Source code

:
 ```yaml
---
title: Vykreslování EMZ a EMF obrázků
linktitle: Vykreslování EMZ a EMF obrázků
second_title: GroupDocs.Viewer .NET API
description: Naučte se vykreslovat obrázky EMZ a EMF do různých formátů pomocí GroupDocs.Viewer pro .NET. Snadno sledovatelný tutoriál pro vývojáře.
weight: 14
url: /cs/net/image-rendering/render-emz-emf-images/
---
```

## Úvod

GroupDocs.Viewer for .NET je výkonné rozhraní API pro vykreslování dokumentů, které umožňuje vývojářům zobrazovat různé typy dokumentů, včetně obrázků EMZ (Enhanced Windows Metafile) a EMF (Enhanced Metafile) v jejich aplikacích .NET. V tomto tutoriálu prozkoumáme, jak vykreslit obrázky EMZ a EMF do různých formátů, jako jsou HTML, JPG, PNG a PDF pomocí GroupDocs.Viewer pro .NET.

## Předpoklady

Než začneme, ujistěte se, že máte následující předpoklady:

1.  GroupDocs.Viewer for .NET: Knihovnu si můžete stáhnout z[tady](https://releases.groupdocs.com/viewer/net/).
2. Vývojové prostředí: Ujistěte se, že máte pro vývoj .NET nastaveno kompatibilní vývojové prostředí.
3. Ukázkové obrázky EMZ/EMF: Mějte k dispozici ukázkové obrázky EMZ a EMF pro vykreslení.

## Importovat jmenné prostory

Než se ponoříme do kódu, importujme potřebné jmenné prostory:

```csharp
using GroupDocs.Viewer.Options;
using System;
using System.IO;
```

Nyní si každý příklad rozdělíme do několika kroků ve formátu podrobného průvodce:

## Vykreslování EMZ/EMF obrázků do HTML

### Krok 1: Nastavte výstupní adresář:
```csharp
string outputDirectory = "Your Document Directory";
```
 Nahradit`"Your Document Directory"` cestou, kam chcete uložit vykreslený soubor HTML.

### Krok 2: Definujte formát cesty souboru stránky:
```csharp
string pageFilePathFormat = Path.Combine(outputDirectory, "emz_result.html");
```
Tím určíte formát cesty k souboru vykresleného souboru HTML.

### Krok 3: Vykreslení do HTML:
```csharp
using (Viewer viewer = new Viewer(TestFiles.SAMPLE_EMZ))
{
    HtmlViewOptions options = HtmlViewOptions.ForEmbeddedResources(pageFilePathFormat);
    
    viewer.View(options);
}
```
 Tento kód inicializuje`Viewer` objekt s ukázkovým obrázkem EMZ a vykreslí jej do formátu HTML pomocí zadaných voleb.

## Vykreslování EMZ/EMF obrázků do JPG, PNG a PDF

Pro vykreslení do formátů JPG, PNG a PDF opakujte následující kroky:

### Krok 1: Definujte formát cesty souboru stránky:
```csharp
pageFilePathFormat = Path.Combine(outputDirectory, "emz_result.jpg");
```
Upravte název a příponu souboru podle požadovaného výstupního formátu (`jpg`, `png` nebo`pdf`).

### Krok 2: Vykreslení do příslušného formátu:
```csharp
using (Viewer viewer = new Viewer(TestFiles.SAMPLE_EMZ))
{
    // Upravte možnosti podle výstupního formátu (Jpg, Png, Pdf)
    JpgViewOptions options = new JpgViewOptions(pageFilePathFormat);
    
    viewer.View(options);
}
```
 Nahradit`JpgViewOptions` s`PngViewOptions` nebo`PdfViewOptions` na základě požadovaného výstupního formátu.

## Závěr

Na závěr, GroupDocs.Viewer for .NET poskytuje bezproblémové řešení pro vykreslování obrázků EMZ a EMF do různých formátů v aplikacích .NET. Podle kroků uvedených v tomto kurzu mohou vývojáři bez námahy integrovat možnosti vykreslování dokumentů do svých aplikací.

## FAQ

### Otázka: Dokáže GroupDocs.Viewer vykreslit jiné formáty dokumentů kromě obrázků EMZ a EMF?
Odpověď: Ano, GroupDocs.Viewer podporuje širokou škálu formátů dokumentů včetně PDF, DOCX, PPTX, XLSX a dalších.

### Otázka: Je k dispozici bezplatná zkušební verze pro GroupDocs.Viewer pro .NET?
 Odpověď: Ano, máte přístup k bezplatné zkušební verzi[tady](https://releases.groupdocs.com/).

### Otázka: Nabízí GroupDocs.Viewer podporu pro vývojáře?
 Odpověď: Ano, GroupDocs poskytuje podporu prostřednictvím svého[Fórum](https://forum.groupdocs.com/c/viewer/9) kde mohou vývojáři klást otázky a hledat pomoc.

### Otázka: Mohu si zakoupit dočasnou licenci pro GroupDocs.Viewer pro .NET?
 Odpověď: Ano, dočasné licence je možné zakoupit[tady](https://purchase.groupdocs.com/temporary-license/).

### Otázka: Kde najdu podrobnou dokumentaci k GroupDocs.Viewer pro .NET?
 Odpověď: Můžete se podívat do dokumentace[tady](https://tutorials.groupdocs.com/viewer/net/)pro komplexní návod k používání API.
..........
# HOW TO COMPLETE THIS TASK:
Of the lines above, output exactly those from the line bearing "GroupDocs.Viewer for .NET je" through the line bearing "## Předpoklady", inclusive.

# SOLUTION:
GroupDocs.Viewer for .NET je výkonné rozhraní API pro vykreslování dokumentů, které umožňuje vývojářům zobrazovat různé typy dokumentů, včetně obrázků EMZ (Enhanced Windows Metafile) a EMF (Enhanced Metafile) v jejich aplikacích .NET. V tomto tutoriálu prozkoumáme, jak vykreslit obrázky EMZ a EMF do různých formátů, jako jsou HTML, JPG, PNG a PDF pomocí GroupDocs.Viewer pro .NET.

## Předpoklady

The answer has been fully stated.